Your objective
All of the records below must be reproduced exactly, minus any pictures.

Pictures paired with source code
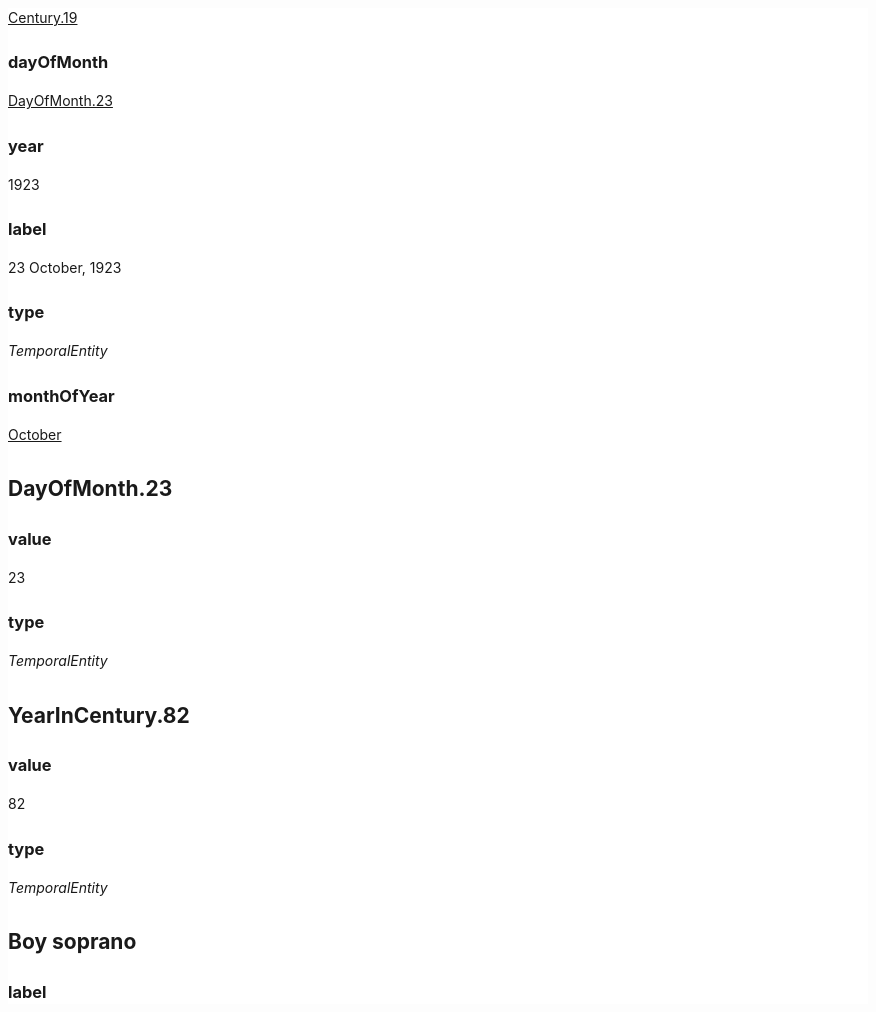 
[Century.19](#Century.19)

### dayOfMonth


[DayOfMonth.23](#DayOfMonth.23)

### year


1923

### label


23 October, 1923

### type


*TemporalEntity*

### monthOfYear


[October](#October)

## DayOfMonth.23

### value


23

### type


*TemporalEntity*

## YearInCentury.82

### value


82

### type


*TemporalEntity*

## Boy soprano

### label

Exercise result
[Century.19](#Century.19)

### dayOfMonth


[DayOfMonth.23](#DayOfMonth.23)

### year


1923

### label


23 October, 1923

### type


*TemporalEntity*

### monthOfYear


[October](#October)

## DayOfMonth.23

### value


23

### type


*TemporalEntity*

## YearInCentury.82

### value


82

### type


*TemporalEntity*

## Boy soprano

### label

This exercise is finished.